HW 6 Word Counter
Logistics
30 points, due Friday Oct 29th by 10PM Central time. Like all assignments, there is a 48-hour, no questions asked extensions policy. If you have a tech issue, a health issue, or some other issue that impedes making the deadline, use this policy. You or your partner need to notify me that you’re using the policy via email, CC’ing the partner. Extensions beyond the 48-hour policy will only be considered in extenuating circumstances, and circumstances that arise between the original deadline and the extension are generally not extenuating - the deadline is still Friday, not 48 hours later.
Goals
To implement a particular tree structure and use it to store words and counts. You’ll generalize some of the ideas that you’ve been learning about trees to a slightly different tree structure. Also to practice recursion on trees.
Assignment Type and Collaborative Learning Expectations
This is a homework assignment that you’ll be handing in on Moodle.
You must work on this homework with your assigned partner (if you have one) via pair programming. That means that you cannot write any code without your partner and you must both be fully engaged and discussing the code at all times while working.
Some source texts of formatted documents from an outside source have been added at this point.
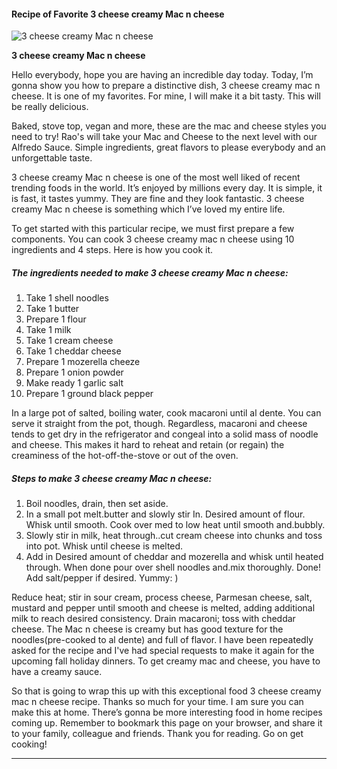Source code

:             

#### Recipe of Favorite 3 cheese creamy Mac n cheese

![3 cheese creamy Mac n cheese](https://img-global.cpcdn.com/recipes/6306676408844288/751x532cq70/3-cheese-creamy-mac-n-cheese-recipe-main-photo.jpg)

**3 cheese creamy Mac n cheese**

Hello everybody, hope you are having an incredible day today. Today, I’m gonna show you how to prepare a distinctive dish, 3 cheese creamy mac n cheese. It is one of my favorites. For mine, I will make it a bit tasty. This will be really delicious.

Baked, stove top, vegan and more, these are the mac and cheese styles you need to try! Rao's will take your Mac and Cheese to the next level with our Alfredo Sauce. Simple ingredients, great flavors to please everybody and an unforgettable taste.

3 cheese creamy Mac n cheese is one of the most well liked of recent trending foods in the world. It’s enjoyed by millions every day. It is simple, it is fast, it tastes yummy. They are fine and they look fantastic. 3 cheese creamy Mac n cheese is something which I’ve loved my entire life.

To get started with this particular recipe, we must first prepare a few components. You can cook 3 cheese creamy mac n cheese using 10 ingredients and 4 steps. Here is how you cook it.

##### The ingredients needed to make 3 cheese creamy Mac n cheese:

1.  Take 1 shell noodles
2.  Take 1 butter
3.  Prepare 1 flour
4.  Take 1 milk
5.  Take 1 cream cheese
6.  Take 1 cheddar cheese
7.  Prepare 1 mozerella cheeze
8.  Prepare 1 onion powder
9.  Make ready 1 garlic salt
10.  Prepare 1 ground black pepper

In a large pot of salted, boiling water, cook macaroni until al dente. You can serve it straight from the pot, though. Regardless, macaroni and cheese tends to get dry in the refrigerator and congeal into a solid mass of noodle and cheese. This makes it hard to reheat and retain (or regain) the creaminess of the hot-off-the-stove or out of the oven.

##### Steps to make 3 cheese creamy Mac n cheese:

1.  Boil noodles, drain, then set aside.
2.  In a small pot melt.butter and slowly stir In. Desired amount of flour. Whisk until smooth. Cook over med to low heat until smooth and.bubbly.
3.  Slowly stir in milk, heat through..cut cream cheese into chunks and toss into pot. Whisk until cheese is melted.
4.  Add in Desired amount of cheddar and mozerella and whisk until heated through. When done pour over shell noodles and.mix thoroughly. Done! Add salt/pepper if desired. Yummy: )

Reduce heat; stir in sour cream, process cheese, Parmesan cheese, salt, mustard and pepper until smooth and cheese is melted, adding additional milk to reach desired consistency. Drain macaroni; toss with cheddar cheese. The Mac n cheese is creamy but has good texture for the noodles(pre-cooked to al dente) and full of flavor. I have been repeatedly asked for the recipe and I've had special requests to make it again for the upcoming fall holiday dinners. To get creamy mac and cheese, you have to have a creamy sauce.

So that is going to wrap this up with this exceptional food 3 cheese creamy mac n cheese recipe. Thanks so much for your time. I am sure you can make this at home. There’s gonna be more interesting food in home recipes coming up. Remember to bookmark this page on your browser, and share it to your family, colleague and friends. Thank you for reading. Go on get cooking!

* * *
See the collaboration policy for details.
Setup and Requirements
Mount COURSES, download the HW 6 Starter Code and move it to your StuWork/username folder. You should follow the same process of compressing your files and uploading them to Moodle to submit your homework.
Create a file Collaborations.txt
and put in any help that you get on this assignment including sources that you reference and help from lab assistants or the prefect. Make sure to refer to the Collaboration page on what collaborations are allowed for homework assignments.
What is a Word Cloud
You’ve probably seen word clouds like the one below generated from Hound of the Baskervilles by Sir Arthur Conan Doyle:
The neat thing about word clouds is that words are displayed in a size proportional to the number of times they are used in the text on which the cloud is based. (Note that very common words, also known as stopwords, are typically not included in the cloud. Otherwise, all English word clouds would be dominated by “the”, “and”, “a”, “in”, etc.) In this assignment, you’ll implement a particular type of search tree to count words and their counts in text, allowing you to make your own word clouds.
WordCountTree
First you’ll build a WordCountTree
class to hold your words and their counts. Your WordCountTree
will be a particular kind of tree. Each node except for the root will represent a character as well as a count. The children of a node will be characters that could come after the current character to represent a word. To find a word, you’ll work down the tree until you reach the final character in the word, and then look at the count for that node. For example, imagine that we had a (very short) book that had the following words and counts:
Word | Count |
---|---|
the | 50 |
that | 20 |
cat | 120 |
chomp | 3 |
then | 7 |
The WordCountTree
would then look like this:
To trace down the tree to find “the”, you would follow the steps:
- You start at the root (which represents an empty string or null character), and then find the child that represents ‘t’.
- You then find the child of ‘t’ that represents ‘h’.
- Then you find the child of ‘h’ that represents ‘e’.
- Since you’ve now found all of “the”, you look at count to see how many times “the” appeared, which is 50.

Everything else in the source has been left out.